=== MATERIALS PROVIDED ===

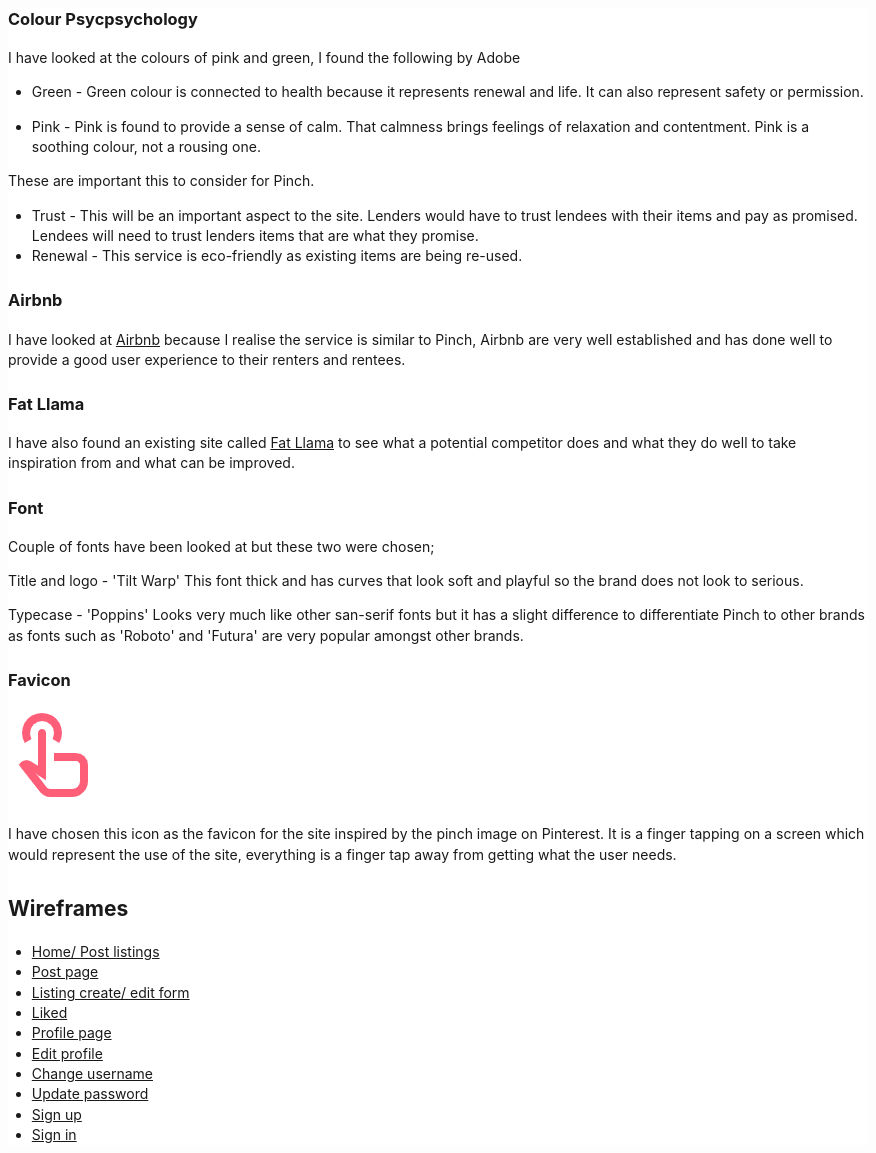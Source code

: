### Colour Psycpsychology
I have looked at the colours of pink and green, I found the following by Adobe

* Green -  Green colour is connected to health because it represents renewal and life. It can also represent safety or permission.

* Pink - Pink is found to provide a sense of calm. That calmness brings feelings of relaxation and contentment. Pink is a soothing colour, not a rousing one.

These are important this to consider for Pinch. 
 * Trust - This will be an important aspect to the site. Lenders would have to trust lendees with their items and pay as promised. Lendees will need to trust lenders items that are what they promise.
 * Renewal - This service is eco-friendly as existing items are being re-used.

### Airbnb
I have looked at [Airbnb](https://www.airbnb.co.uk/) because I realise the service is similar to Pinch, Airbnb are very well established and has done well to provide a good user experience to their renters and rentees.

### Fat Llama
I have also found an existing site called [Fat Llama](https://fatllama.com/uk) to see what a potential competitor does and what they do well to take inspiration from and what can be improved.

### Font
Couple of fonts have been looked at but these two were chosen;

Title and logo - 'Tilt Warp'
This font thick and has curves that look soft and playful so the brand does not look to serious.

Typecase - 'Poppins'
Looks very much like other san-serif fonts but it has a slight difference to differentiate Pinch to other brands as fonts such as 'Roboto' and 'Futura' are very popular amongst other brands.

### Favicon
![Logo](public/favicon.png)

I have chosen this icon as the favicon for the site inspired by the pinch image on Pinterest. It is a finger tapping on a screen which would represent the use of the site, everything is a finger tap away from getting what the user needs.

## Wireframes

* [Home/ Post listings](media/wireframe/home.JPG)
* [Post page](media/wireframe/post.JPG)
* [Listing create/ edit form](media/wireframe/list_create_edit.JPG)
* [Liked](media/wireframe/liked.JPG)
* [Profile page](media/wireframe/profile_page.JPG)
* [Edit profile](media/wireframe/edit_profile.JPG)
* [Change username](media/wireframe/change_username.JPG)
* [Update password](media/wireframe/password.JPG)
* [Sign up](media/wireframe/sign-up.JPG)
* [Sign in](media/wireframe/sign-in.JPG)
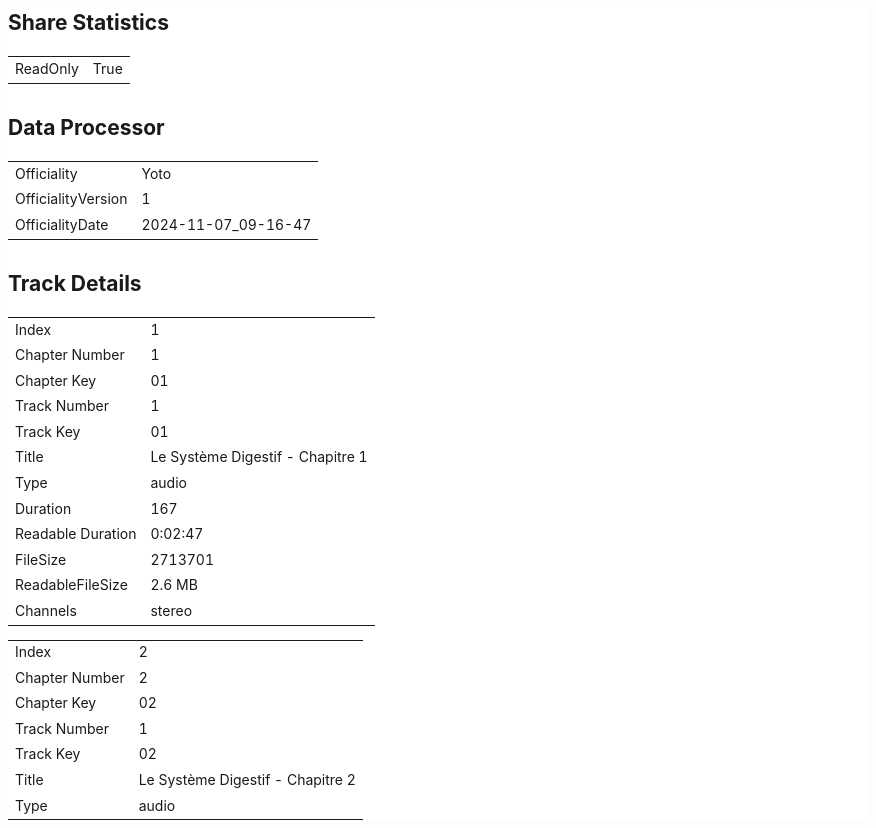 
## Share Statistics

|  |  |
| - | - |
| ReadOnly | True |


## Data Processor

|  |  |
| - | - |
| Officiality | Yoto
| OfficialityVersion | 1
| OfficialityDate | 2024-11-07_09-16-47


## Track Details

|  |  |
| - | - |
| Index | 1 |
| Chapter Number | 1 |
| Chapter Key | 01 |
| Track Number | 1 |
| Track Key | 01 |
| Title |  Le Système Digestif - Chapitre 1 |
| Type | audio |
| Duration | 167 |
| Readable Duration | 0:02:47 |
| FileSize | 2713701 |
| ReadableFileSize | 2.6 MB |
| Channels | stereo |

|  |  |
| - | - |
| Index | 2 |
| Chapter Number | 2 |
| Chapter Key | 02 |
| Track Number | 1 |
| Track Key | 02 |
| Title |  Le Système Digestif - Chapitre 2 |
| Type | audio |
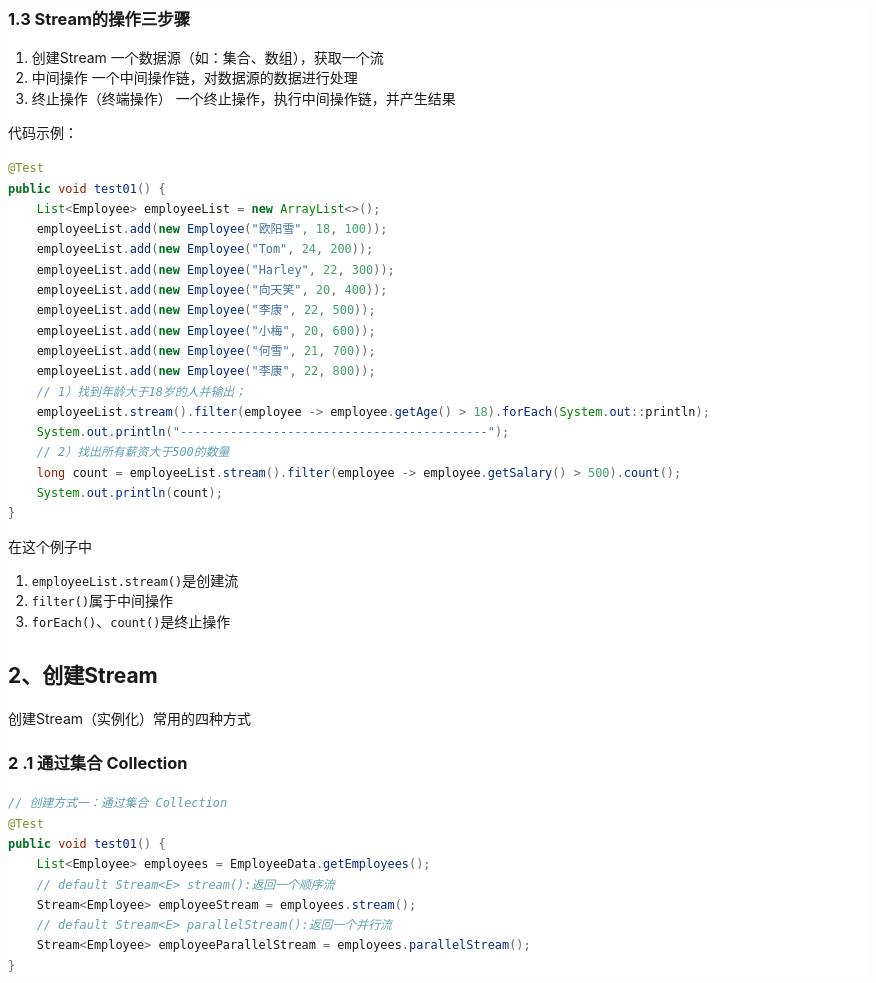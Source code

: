 ### 1.3 Stream的操作三步骤

1. 创建Stream
   一个数据源（如：集合、数组），获取一个流
2. 中间操作
   一个中间操作链，对数据源的数据进行处理
3. 终止操作（终端操作）
   一个终止操作，执行中间操作链，并产生结果

代码示例：

```java
@Test
public void test01() {
    List<Employee> employeeList = new ArrayList<>();
    employeeList.add(new Employee("欧阳雪", 18, 100));
    employeeList.add(new Employee("Tom", 24, 200));
    employeeList.add(new Employee("Harley", 22, 300));
    employeeList.add(new Employee("向天笑", 20, 400));
    employeeList.add(new Employee("李康", 22, 500));
    employeeList.add(new Employee("小梅", 20, 600));
    employeeList.add(new Employee("何雪", 21, 700));
    employeeList.add(new Employee("李康", 22, 800));
    // 1）找到年龄大于18岁的人并输出；
    employeeList.stream().filter(employee -> employee.getAge() > 18).forEach(System.out::println);
    System.out.println("-------------------------------------------");
    // 2）找出所有薪资大于500的数量
    long count = employeeList.stream().filter(employee -> employee.getSalary() > 500).count();
    System.out.println(count);
}
```

在这个例子中

1. `employeeList.stream()`是创建流
2. `filter()`属于中间操作
3. `forEach()`、`count()`是终止操作

## 2、创建Stream

创建Stream（实例化）常用的四种方式

### 2 .1 通过集合 Collection

```java
// 创建方式一：通过集合 Collection
@Test
public void test01() {
    List<Employee> employees = EmployeeData.getEmployees();
    // default Stream<E> stream():返回一个顺序流
    Stream<Employee> employeeStream = employees.stream();
    // default Stream<E> parallelStream():返回一个并行流
    Stream<Employee> employeeParallelStream = employees.parallelStream();
}
```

===

▶ [WHAT THE TASK ASKS]: Search the entries for the word "existing" and copy every line that has it.

▶ [RESULT FOR THIS EXERCISE]:
 * Renewal - This service is eco-friendly as existing items are being re-used.
I have also found an existing site called [Fat Llama](https://fatllama.com/uk) to see what a potential competitor does and what they do well to take inspiration from and what can be improved.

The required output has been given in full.